One of the biggest problems is schooling: Roma children are routinely placed in institutions for the mentally handicapped. A new survey by Amnesty International says that in Slovakia, Roma make up less than 10% of the school-age population but 60% of pupils in special schools. Unsurprisingly, many leave school early, without the skills they need to compete in the job market. Instead they drift into collecting scrap metal, begging or petty crime.

Straightforward prejudice plays its part. This week an MEP from Jobbik, a far-right Hungarian party, called for the mass internment of Roma. Last year Hungarian police sought help from the FBI after a series of attacks on Roma settlements in which six people were killed, including a five-year-old boy, Robika Csorba, and his father, Robert. Gunmen firebombed their house and lay in wait as they fled, before opening fire. A few weeks later, six Roma teenagers arrested in the Slovak town of Kosice for allegedly stealing a purse were forced to strip naked, kiss and hit each other, as police filmed their humiliation. In western Europe Roma migrants have faced firebomb attacks in Italy, pogroms in Belfast and forcible evictions in Greece.
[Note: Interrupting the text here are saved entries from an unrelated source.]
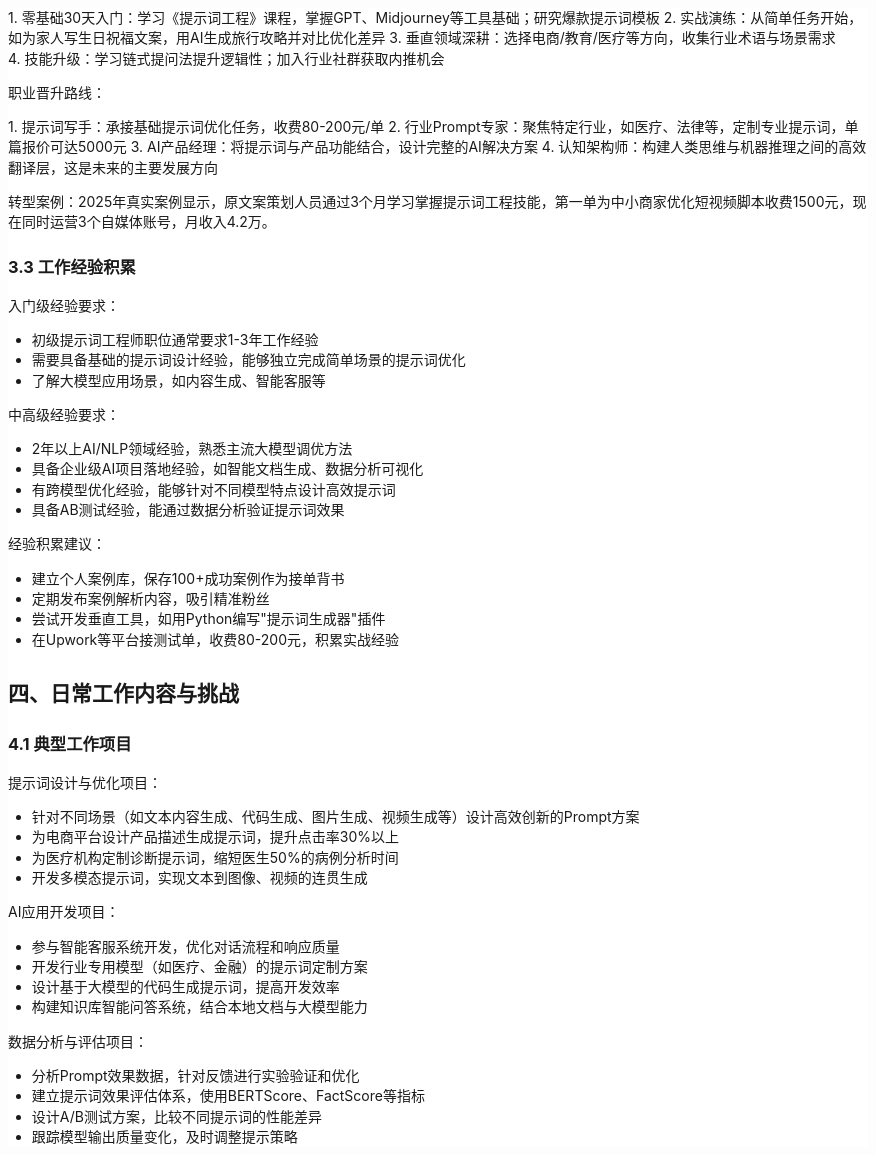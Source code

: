 1. 零基础30天入门：学习《提示词工程》课程，掌握GPT、Midjourney等工具基础；研究爆款提示词模板
2. 实战演练：从简单任务开始，如为家人写生日祝福文案，用AI生成旅行攻略并对比优化差异
3. 垂直领域深耕：选择电商/教育/医疗等方向，收集行业术语与场景需求
4. 技能升级：学习链式提问法提升逻辑性；加入行业社群获取内推机会
 
职业晋升路线：
 
1. 提示词写手：承接基础提示词优化任务，收费80-200元/单
2. 行业Prompt专家：聚焦特定行业，如医疗、法律等，定制专业提示词，单篇报价可达5000元
3. AI产品经理：将提示词与产品功能结合，设计完整的AI解决方案
4. 认知架构师：构建人类思维与机器推理之间的高效翻译层，这是未来的主要发展方向
 
转型案例：2025年真实案例显示，原文案策划人员通过3个月学习掌握提示词工程技能，第一单为中小商家优化短视频脚本收费1500元，现在同时运营3个自媒体账号，月收入4.2万。
 
### 3.3 工作经验积累
 
入门级经验要求：
 
- 初级提示词工程师职位通常要求1-3年工作经验
- 需要具备基础的提示词设计经验，能够独立完成简单场景的提示词优化
- 了解大模型应用场景，如内容生成、智能客服等
 
中高级经验要求：
 
- 2年以上AI/NLP领域经验，熟悉主流大模型调优方法
- 具备企业级AI项目落地经验，如智能文档生成、数据分析可视化
- 有跨模型优化经验，能够针对不同模型特点设计高效提示词
- 具备AB测试经验，能通过数据分析验证提示词效果
 
经验积累建议：
 
- 建立个人案例库，保存100+成功案例作为接单背书
- 定期发布案例解析内容，吸引精准粉丝
- 尝试开发垂直工具，如用Python编写"提示词生成器"插件
- 在Upwork等平台接测试单，收费80-200元，积累实战经验
 
## 四、日常工作内容与挑战
 
### 4.1 典型工作项目
 
提示词设计与优化项目：
 
- 针对不同场景（如文本内容生成、代码生成、图片生成、视频生成等）设计高效创新的Prompt方案
- 为电商平台设计产品描述生成提示词，提升点击率30%以上
- 为医疗机构定制诊断提示词，缩短医生50%的病例分析时间
- 开发多模态提示词，实现文本到图像、视频的连贯生成
 
AI应用开发项目：
 
- 参与智能客服系统开发，优化对话流程和响应质量
- 开发行业专用模型（如医疗、金融）的提示词定制方案
- 设计基于大模型的代码生成提示词，提高开发效率
- 构建知识库智能问答系统，结合本地文档与大模型能力
 
数据分析与评估项目：
 
- 分析Prompt效果数据，针对反馈进行实验验证和优化
- 建立提示词效果评估体系，使用BERTScore、FactScore等指标
- 设计A/B测试方案，比较不同提示词的性能差异
- 跟踪模型输出质量变化，及时调整提示策略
This year marks the halfway point of Europe’s “Decade of Roma Inclusion”, launched in 2005 at a riverside hotel in Budapest. Five years on, say activists, most Roma are still worse off than under communism, which, for all its faults, at least guaranteed work, housing and welfare, and stamped down on hate crimes. Today conditions in Roma settlements on the edges of town and villages rival Africa or India for their deprivation.

Yet the Roma also suffer from problems of their own making. Ambitious youngsters are often held back by their intensely patriarchal and conservative societies. Girls are married off in their teens and boys put to work at an early age rather than study. Weary of the hostility they face from the outside world, Roma communities are prone to cut themselves off from society and its laws. Four years ago in Olaszliszka, northern Hungary, a driver who clipped a Romany girl with his car (she was unhurt) was dragged from the vehicle by a mob, many of them related to the girl, and beaten to death in front of his daughters.
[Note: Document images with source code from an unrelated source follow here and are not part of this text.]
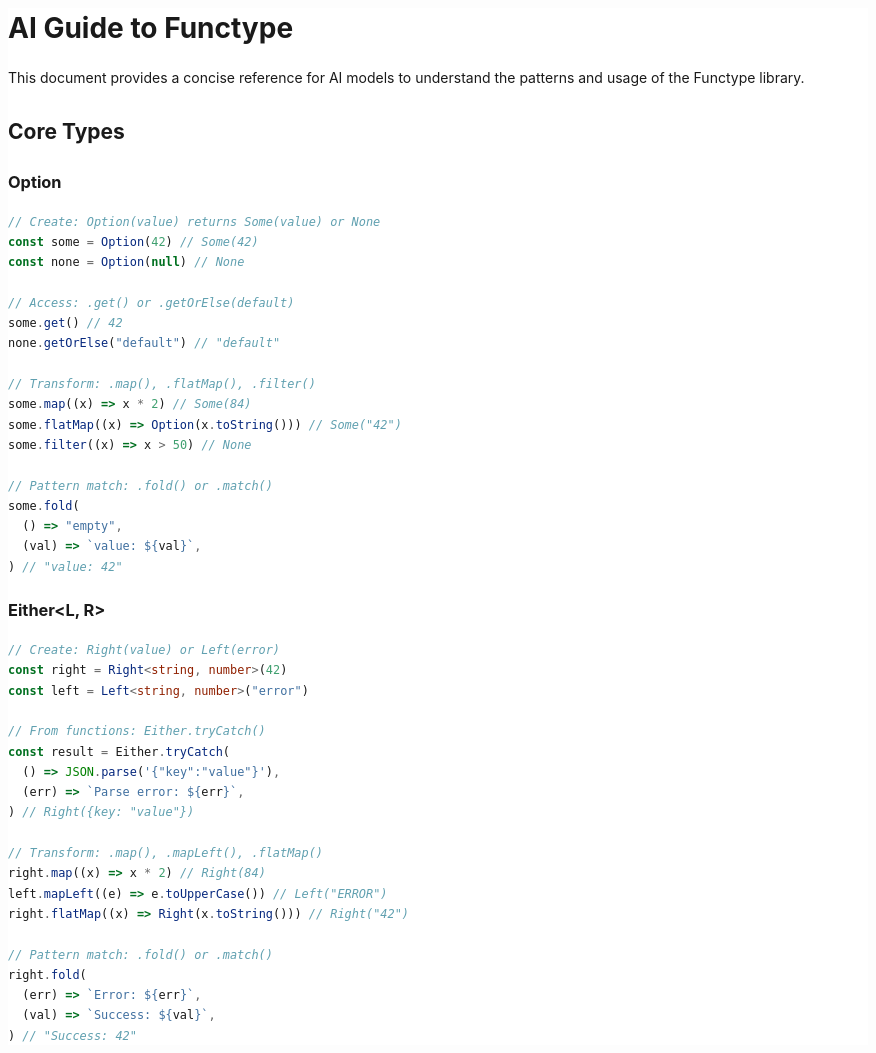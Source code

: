 # AI Guide to Functype

This document provides a concise reference for AI models to understand the patterns and usage of the Functype library.

## Core Types

### Option<T>

```typescript
// Create: Option(value) returns Some(value) or None
const some = Option(42) // Some(42)
const none = Option(null) // None

// Access: .get() or .getOrElse(default)
some.get() // 42
none.getOrElse("default") // "default"

// Transform: .map(), .flatMap(), .filter()
some.map((x) => x * 2) // Some(84)
some.flatMap((x) => Option(x.toString())) // Some("42")
some.filter((x) => x > 50) // None

// Pattern match: .fold() or .match()
some.fold(
  () => "empty",
  (val) => `value: ${val}`,
) // "value: 42"
```

### Either<L, R>

```typescript
// Create: Right(value) or Left(error)
const right = Right<string, number>(42)
const left = Left<string, number>("error")

// From functions: Either.tryCatch()
const result = Either.tryCatch(
  () => JSON.parse('{"key":"value"}'),
  (err) => `Parse error: ${err}`,
) // Right({key: "value"})

// Transform: .map(), .mapLeft(), .flatMap()
right.map((x) => x * 2) // Right(84)
left.mapLeft((e) => e.toUpperCase()) // Left("ERROR")
right.flatMap((x) => Right(x.toString())) // Right("42")

// Pattern match: .fold() or .match()
right.fold(
  (err) => `Error: ${err}`,
  (val) => `Success: ${val}`,
) // "Success: 42"
```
In recent years, under the EU’s rules on freedom of movement, a torrent of cheap workers from the east have found work in the west. But most Roma leave their homelands in search not of work but of freedom from destitution and persecution. Little wonder that France, egged on by Italy and others, has been keen to “Europeanise” the issue, urging Brussels to go to greater efforts to get the eastern countries to integrate their Roma. Yet now that those countries are safely inside the EU it is far harder than in the pre-accession years for Eurocrats to tell their governments what to do.

Europeans would be swift to condemn the plight of the Roma were they in any other part of the world. However, eastern European governments are unlikely suddenly to tackle a problem that dates back centuries just because Brussels tells them to. Perhaps self-interest may prove a more powerful motivator. Roma families are far larger than those of the mainstream population: the pool of deprivation is only going to grow. In addition, a recent World Bank study estimates the annual cost of the failure to integrate Roma in Bulgaria, Romania, Serbia and the Czech Republic at €5.7 billion ($7.3 billion). As the report notes: “Bridging the education gap is the economically smart choice.” If humanitarian arguments fail to carry the day, perhaps economics and demographics might.